Focusing on the Sustainable Development Goals. Member Spotlight: David Kay

David Kay is a Senior Extension Associate and Outreach faculty member at Cornell University, USA. His applied research and outreach program at the Community and Regional Development Institute works with community leaders and others in communities to help them make informed decisions on issues of concern to them. Cornell University is a uniquely combined private and public (“land grant”) university. This is important as the land grant’s public service mission informs the kind of outreach he does.

Transformative Mediation

David has a background in economics and local government. After graduate school, he worked with Cornell’s Local Government Program on a variety of topics including environment, waste management, land use and development, budget questions, zoning, and smart growth. “All of those kinds of things involve people with different opinions having to come together and, through a variety of different mechanisms, make decisions about how to move forward as a community.  And often involve multiple communities.” David is interested in how people and groups make decisions.  He started working with mediators in the dispute resolution community in the 1990s. He was intrigued by how their skills applied to community decision making contexts could benefit his work with multiparty and multi-community level conflicts. He also worked at the Peace Studies Program at Cornell University and was active in the US peace movement of the 1980s.

In addition to working at the university, David is an experienced transformative mediation practitioner at a community Center.
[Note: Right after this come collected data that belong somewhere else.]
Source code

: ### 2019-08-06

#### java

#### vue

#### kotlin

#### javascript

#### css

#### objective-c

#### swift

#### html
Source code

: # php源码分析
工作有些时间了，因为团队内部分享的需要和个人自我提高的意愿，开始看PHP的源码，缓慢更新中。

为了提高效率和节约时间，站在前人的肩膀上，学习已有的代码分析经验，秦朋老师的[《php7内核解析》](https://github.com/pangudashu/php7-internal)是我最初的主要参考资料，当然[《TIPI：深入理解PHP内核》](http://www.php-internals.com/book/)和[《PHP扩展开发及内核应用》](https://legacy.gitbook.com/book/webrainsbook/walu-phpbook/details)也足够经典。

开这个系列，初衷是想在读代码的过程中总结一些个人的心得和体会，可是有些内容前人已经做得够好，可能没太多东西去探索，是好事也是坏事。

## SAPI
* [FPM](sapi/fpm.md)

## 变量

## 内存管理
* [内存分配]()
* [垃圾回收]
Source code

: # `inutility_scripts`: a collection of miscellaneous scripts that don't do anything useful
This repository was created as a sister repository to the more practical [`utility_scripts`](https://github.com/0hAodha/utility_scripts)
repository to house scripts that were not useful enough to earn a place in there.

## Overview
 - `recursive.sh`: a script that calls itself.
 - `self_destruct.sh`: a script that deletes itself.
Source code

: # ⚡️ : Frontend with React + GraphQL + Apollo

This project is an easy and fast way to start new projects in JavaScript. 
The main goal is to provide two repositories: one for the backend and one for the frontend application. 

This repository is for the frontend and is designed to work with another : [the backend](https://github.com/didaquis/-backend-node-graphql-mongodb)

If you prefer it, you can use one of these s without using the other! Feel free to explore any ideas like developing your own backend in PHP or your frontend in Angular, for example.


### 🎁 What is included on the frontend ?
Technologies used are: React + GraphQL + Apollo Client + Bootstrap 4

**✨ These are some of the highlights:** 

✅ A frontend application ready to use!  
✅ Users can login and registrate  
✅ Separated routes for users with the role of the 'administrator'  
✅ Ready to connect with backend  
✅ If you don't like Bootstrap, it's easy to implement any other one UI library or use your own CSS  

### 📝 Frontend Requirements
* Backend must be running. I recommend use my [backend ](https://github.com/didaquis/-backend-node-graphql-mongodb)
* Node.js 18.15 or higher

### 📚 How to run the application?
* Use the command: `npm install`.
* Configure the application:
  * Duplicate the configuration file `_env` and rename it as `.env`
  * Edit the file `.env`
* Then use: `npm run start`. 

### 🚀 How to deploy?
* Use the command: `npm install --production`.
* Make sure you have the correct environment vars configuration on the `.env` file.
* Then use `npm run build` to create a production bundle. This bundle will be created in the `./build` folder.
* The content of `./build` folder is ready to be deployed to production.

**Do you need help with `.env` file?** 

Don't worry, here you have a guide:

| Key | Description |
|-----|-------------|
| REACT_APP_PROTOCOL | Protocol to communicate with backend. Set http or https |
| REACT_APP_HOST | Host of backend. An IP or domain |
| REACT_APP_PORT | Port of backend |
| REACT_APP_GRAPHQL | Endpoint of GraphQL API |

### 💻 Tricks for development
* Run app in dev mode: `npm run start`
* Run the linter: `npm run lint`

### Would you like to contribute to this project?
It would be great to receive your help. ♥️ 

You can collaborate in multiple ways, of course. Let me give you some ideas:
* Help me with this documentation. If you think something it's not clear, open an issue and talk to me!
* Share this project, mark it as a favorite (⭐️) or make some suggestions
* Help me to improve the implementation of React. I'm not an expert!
He likes the way transformative mediation acknowledges that “Conflict arises not exclusively, but to a large degree out of distorted communications…”. “Transformative mediation centers the goals of empowerment and recognition in interpersonal relations,” he explains. The role of the mediator is to “Support conversations that people are otherwise unable to have. Our goal is to support the conversation with different techniques to create a context in which people feel empowered to express themselves fully, and to feel strong enough to acknowledge others.”  He adds,When people are under stress, angry, hurt, or feel like they are misunderstood, they tend to go to a place of weakness instead of strength”.  David mostly works on two-party mediations related to custody cases, landlord and tenant, and other forms of community mediation. Previously he worked with a sister service that focused on organizational and municipal mediation.

Sustainable Development

David highly values social mission, and that is what attracted him to MBBI. “The idea of building the capacity of community members to handle conflicts more constructively,” is what first caught his attention. David is a contributor to the MBBI Climate Change Policy Project (CCPP) and UN Working Group where they work on issues pertinent to the Sustainable Development Goal 16 (SDG16).

David is interested in making connections between sustainable development, MBBI, and the Global Development Department in which he now works at Cornell.  His work currently focuses on community economic issues, transitioning from fossil to renewable fuels, and individual and community responses to climate risk, especially flooding. He collaborates regularly in this work with other academics and with off-campus organizational and community partners.